The international society agrees that rainforests need to be saved at all costs. Yet, while this much is certain, what remains to be determined is the extent to which local communities will be affected. In most areas that contain rainforests, locals are extremely poor.

One of the most widely proposed methods of reducing the amount of land being deforested is to provide countries housing them with funds to continue their economic development without wood.

But the developed world – which is currently debating how to divide the burden of actually paying for preserving the rainforest – failed to consider the local impact that granting subsidies would produce.

Rural poverty might jump through the roof, analysts say in a new report. Those living in villages near or within the rainforests would be deprived of critical income streams, which would throw them into an even poorer state than they're in at this point.

The new study was conducted by scientists and economists in the United States, the United Kingdom and Africa. The cost-return analysis was carried out for a patch of land covering about half a million square kilometers in Tanzania.

"For an international payment system like the United Nations' new REDD+ Scheme – Reducing Emissions from Deforestation and forest Degradation – it must, at the very least, cover the costs of forest conservation to those that rely on tropical forests for their livelihoods,” says Dr. Brendan Fisher.

“However, the REDD+ scheme has a potentially more intractable problem.

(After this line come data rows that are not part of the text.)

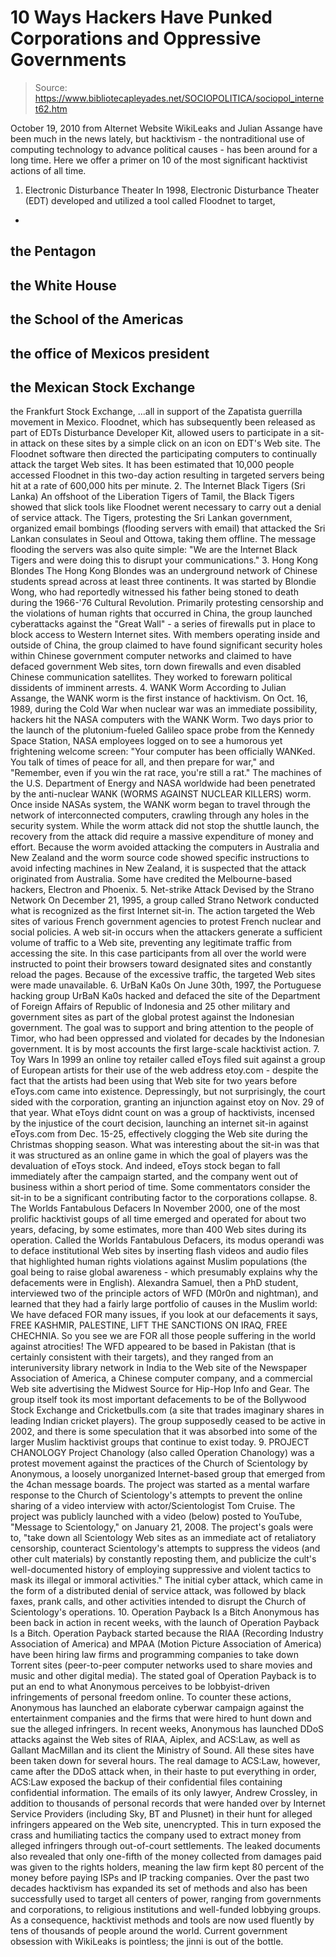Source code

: # 10 Ways Hackers Have Punked Corporations and Oppressive Governments

> Source: https://www.bibliotecapleyades.net/SOCIOPOLITICA/sociopol_internet62.htm

October 19, 2010
from
Alternet Website
WikiLeaks and Julian Assange have
been much in the news lately, but hacktivism - the nontraditional use of
computing technology to advance political causes - has been around
for a long time.
Here we offer a primer on 10 of the most
significant hacktivist actions of all time.
1. Electronic
Disturbance Theater
In 1998, Electronic Disturbance Theater (EDT) developed and utilized
a tool called
Floodnet to target,
-
the Pentagon
-
the White House
-
the School of the Americas
-
the office of Mexicos president
-
the Mexican Stock Exchange
-
the Frankfurt Stock Exchange,
...all in support of the Zapatista guerrilla
movement in Mexico.
Floodnet, which has subsequently been released
as part of EDTs Disturbance Developer Kit, allowed users to participate
in a sit-in attack on these sites by a simple click on an icon on EDT's Web
site. The Floodnet software then directed the participating computers to
continually attack the target Web sites.
It has been estimated that 10,000 people
accessed Floodnet in this two-day action resulting in targeted servers being
hit at a rate of 600,000 hits per minute.
2. The Internet Black
Tigers (Sri Lanka)
An offshoot of the Liberation Tigers of Tamil, the
Black Tigers showed that slick tools
like Floodnet werent necessary to carry out a denial of service attack.
The Tigers, protesting the Sri Lankan
government, organized email bombings (flooding servers with email) that
attacked the Sri Lankan consulates in Seoul and Ottowa, taking them offline.
The message flooding the servers was also quite
simple:
"We are the Internet Black Tigers and were
doing this to disrupt your communications."
3. Hong Kong Blondes
The
Hong Kong Blondes was an underground
network of Chinese students spread across at least three continents.
It was started by Blondie Wong, who had
reportedly witnessed his father being stoned to death during the 1966-'76
Cultural Revolution. Primarily protesting censorship and the violations of
human rights that occurred in China, the group launched cyberattacks against
the "Great Wall" - a series of firewalls put in place to block access to
Western Internet sites.
With members operating inside and outside of
China, the group claimed to have found significant security holes within
Chinese government computer networks and claimed to have defaced government
Web sites, torn down firewalls and even disabled Chinese communication
satellites.
They worked to forewarn political dissidents of
imminent arrests.
4. WANK Worm
According to Julian Assange, the
WANK worm is the first instance of
hacktivism. On Oct. 16, 1989, during the Cold War when nuclear war was an
immediate possibility, hackers hit the NASA computers with the WANK Worm.
Two days prior to the launch of the
plutonium-fueled Galileo space probe from the Kennedy Space Station, NASA
employees logged on to see a humorous yet frightening welcome screen:
"Your computer has been officially WANKed.
You talk of times of peace for all, and then prepare for war," and
"Remember, even if you win the rat race, you're still a rat."
The machines of the U.S. Department of Energy
and NASA worldwide had been penetrated by the anti-nuclear WANK (WORMS
AGAINST NUCLEAR KILLERS) worm.
Once inside NASAs system, the WANK worm began to travel through the network
of interconnected computers, crawling through any holes in the security
system. While the worm attack did not stop the shuttle launch, the recovery
from the attack did require a massive expenditure of money and effort.
Because the worm avoided attacking the computers
in Australia and New Zealand and the worm source code showed specific
instructions to avoid infecting machines in New Zealand, it is suspected
that the attack originated from Australia.
Some have credited the Melbourne-based hackers,
Electron and Phoenix.
5. Net-strike Attack
Devised by the Strano Network
On December 21, 1995, a group called
Strano Network conducted what is
recognized as the first Internet sit-in.
The action targeted the Web sites of various
French government agencies to protest French nuclear and social policies. A
web sit-in occurs when the attackers generate a sufficient volume of traffic
to a Web site, preventing any legitimate traffic from accessing the site. In
this case participants from all over the world were instructed to point
their browsers toward designated sites and constantly reload the pages.
Because of the excessive traffic, the targeted
Web sites were made unavailable.
6. UrBaN Ka0s
On June 30th, 1997, the Portuguese hacking group
UrBaN Ka0s hacked and defaced the site
of the Department of Foreign Affairs of Republic of Indonesia and 25 other
military and government sites as part of the global protest against the
Indonesian government.
The goal was to support and bring attention to
the people of Timor, who had been oppressed and violated for decades by the
Indonesian government.
It is by most accounts the first large-scale
hacktivist action.
7. Toy Wars
In 1999 an online toy retailer called eToys filed suit against a group of
European artists for their use of the web address etoy.com - despite the
fact that the artists had been using that Web site for two years before
eToys.com came into existence.
Depressingly, but not surprisingly, the court
sided with the corporation, granting an injunction against etoy on Nov. 29
of that year. What eToys didnt count on was a group of hacktivists,
incensed by the injustice of the court decision, launching an internet
sit-in against eToys.com from Dec. 15-25, effectively clogging the Web site
during the Christmas shopping season.
What was interesting about the sit-in was that
it was structured as an online game in which the goal of players was the
devaluation of eToys stock. And indeed, eToys stock began to fall
immediately after the campaign started, and the company went out of business
within a short period of time.
Some commentators consider the sit-in to be a
significant contributing factor to the corporations collapse.
8. The Worlds
Fantabulous Defacers
In November 2000, one of the most prolific hacktivist goups of all time
emerged and operated for about two years, defacing, by some estimates, more
than 400 Web sites during its operation.
Called the Worlds Fantabulous Defacers,
its modus operandi was to deface institutional Web sites by inserting flash
videos and audio files that highlighted human rights violations against
Muslim populations (the goal being to raise global awareness - which
presumably explains why the defacements were in English).
Alexandra Samuel, then a PhD student,
interviewed two of the principle actors of WFD (M0r0n and nightman), and
learned that they had a fairly large portfolio of causes in the Muslim
world:
We have defaced FOR many issues, if you look at our defacements it says,
FREE KASHMIR, PALESTINE, LIFT THE SANCTIONS
ON IRAQ, FREE CHECHNIA.
So you see we are FOR all those people suffering
in the world against atrocities!
The WFD appeared to be based in Pakistan (that is certainly consistent with
their targets), and they ranged from an interuniversity library network in
India to the Web site of the Newspaper Association of America, a Chinese
computer company, and a commercial Web site advertising the Midwest Source
for Hip-Hop Info and Gear.
The group itself took its most important
defacements to be of the Bollywood Stock Exchange and Cricketbulls.com (a
site that trades imaginary shares in leading Indian cricket players).
The group supposedly ceased to be active in
2002, and there is some speculation that it was absorbed into some of the
larger Muslim hacktivist groups that continue to exist today.
9. PROJECT CHANOLOGY
Project Chanology (also called Operation
Chanology) was a protest movement against the practices of the Church of
Scientology by Anonymous, a loosely unorganized Internet-based group that
emerged from the 4chan message boards.
The project was started as a mental warfare
response to the
Church of Scientology's attempts to prevent
the online sharing of a video interview with actor/Scientologist Tom Cruise.
The project was publicly launched with a video (below) posted to YouTube, "Message
to Scientology," on January 21, 2008.
The project's goals were to,
"take down all Scientology Web sites as an
immediate act of retaliatory censorship, counteract Scientology's
attempts to suppress the videos (and other cult materials) by constantly
reposting them, and publicize the cult's well-documented history of
employing suppressive and violent tactics to mask its illegal or immoral
activities."
The initial cyber attack, which came in the form
of a distributed denial of service attack, was followed by black faxes,
prank calls, and other activities intended to disrupt the Church of
Scientology's operations.
10. Operation Payback
Is a Bitch
Anonymous has been back in action in recent weeks, with the launch of
Operation Payback Is a Bitch.
Operation Payback started because the
RIAA
(Recording Industry Association of America) and
MPAA (Motion Picture
Association of America) have been hiring law firms and programming companies
to take down Torrent sites (peer-to-peer computer networks used to share
movies and music and other digital media).
The stated goal of Operation Payback is to put
an end to what Anonymous perceives to be lobbyist-driven infringements of
personal freedom online. To counter these actions, Anonymous has launched an
elaborate cyberwar campaign against the entertainment companies and the
firms that were hired to hunt down and sue the alleged infringers.
In recent weeks, Anonymous has launched DDoS
attacks against the Web sites of RIAA, Aiplex, and ACS:Law, as well as
Gallant MacMillan and its client the Ministry of Sound. All these sites have
been taken down for several hours.
The real damage to
ACS:Law, however, came after the DDoS attack when, in
their haste to put everything in order, ACS:Law exposed the backup of their
confidential files containing confidential information. The emails of its
only lawyer, Andrew Crossley, in addition to thousands of personal records
that were handed over by Internet Service Providers (including Sky, BT and
Plusnet) in their hunt for alleged infringers appeared on the Web site,
unencrypted.
This in turn exposed the crass and humiliating
tactics the company used to extract money from alleged infringers through
out-of-court settlements.
The leaked documents also revealed that only
one-fifth of the money collected from damages paid was given to the rights
holders, meaning the law firm kept 80 percent of the money before paying
ISPs and IP tracking companies.
Over the past two decades hacktivism has expanded its set of methods and
also has been successfully used to target all centers of power, ranging from
governments and corporations, to religious institutions and well-funded
lobbying groups.
As a consequence, hacktivist methods and tools are now
used
fluently by tens of thousands of people around the world.
Current government obsession with
WikiLeaks is pointless; the jinni is out of
the bottle.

Even if the full costs are paid, where will the area's increasing food and fuel demand be met if agriculture stops expanding?” adds the expert, who is the lead author of the new report.

“Payments may mean that deforestation could merely move to areas of tropical countries outside of the REDD+ program,” he says. Fisher holds an appointment as a professor at the Princeton University, and also with the World Wildlife Fund (WWF).

“This would be a serious deficiency as REDD+ is designed to reduce carbon dioxide emissions to tackle climate change,” the expert argues, saying that charcoal production, for example, makes up for about a third of the profit of converting Tanzanian forests and woodlands to agriculture.

Generally, this industry is ignored in cost-benefit analysis, and this oversight can be devastating to local populace, scientists concur.

Details of the new work appear in the current issue of the top journal Nature Climate Change. Researchers at the University of Leeds were involved in the new study as well.